Start of Block

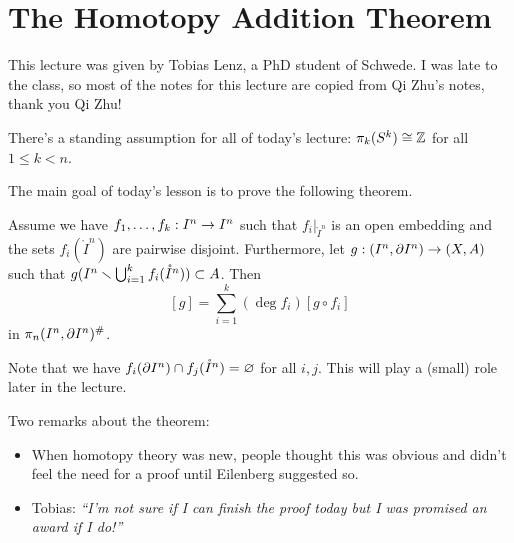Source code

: 
\section{The Homotopy Addition Theorem}


This lecture was given by Tobias Lenz, a PhD student of Schwede. I was late to the class, so most of the notes for this lecture are copied from Qi Zhu's notes, thank you Qi Zhu!

\begin{remark}
There's a standing assumption for all of today's lecture: $\pi_k(S^k)\cong{\mathbb Z}$ for all $1\leq k<n$.
\end{remark}

The main goal of today's lesson is to prove the following theorem.

\begin{theorem}
Assume we have ${{f}_1,\dots,{f}_{k}}:I^n\to I^n$ such that $f_i|_{\ring I^n}$ is an open embedding and the sets $f_i(\ring I^n)$ are pairwise disjoint. Furthermore, let $g:(I^n,\partial I^n)\to (X,A)$ such that $g(I^n\smallsetminus\bigcup_{i=1}^k f_i(\mathring I^n))\subset A$. Then
\[[g]=\sum_{i=1}^k(\deg f_i)[g\circ f_i]\]
in $\pi_n(I^n,\partial I^n)^\#$.
\end{theorem}

\begin{remark}
Note that we have $f_i(\partial I^n)\cap f_j(\mathring I^n)=\varnothing$ for all $i,j$. This will play a (small) role later in the lecture.
\end{remark}

\begin{remark}
Two remarks about the theorem:
\begin{itemize}
    \item When homotopy theory was new, people thought this was obvious and didn't feel the need for a proof until Eilenberg suggested so.
    \item Tobias: \emph{\enquote{I'm not sure if I can finish the proof today but I was promised an award if I do!}}
\end{itemize}
\end{remark}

End of Block

→ DIRECTIONS FOR THIS TASK
Only lines with the word "lecture" go in the answer. Take them all from the entries above.

→ TASK SOLUTION
This lecture was given by Tobias Lenz, a PhD student of Schwede. I was late to the class, so most of the notes for this lecture are copied from Qi Zhu's notes, thank you Qi Zhu!
There's a standing assumption for all of today's lecture: $\pi_k(S^k)\cong{\mathbb Z}$ for all $1\leq k<n$.
Note that we have $f_i(\partial I^n)\cap f_j(\mathring I^n)=\varnothing$ for all $i,j$. This will play a (small) role later in the lecture.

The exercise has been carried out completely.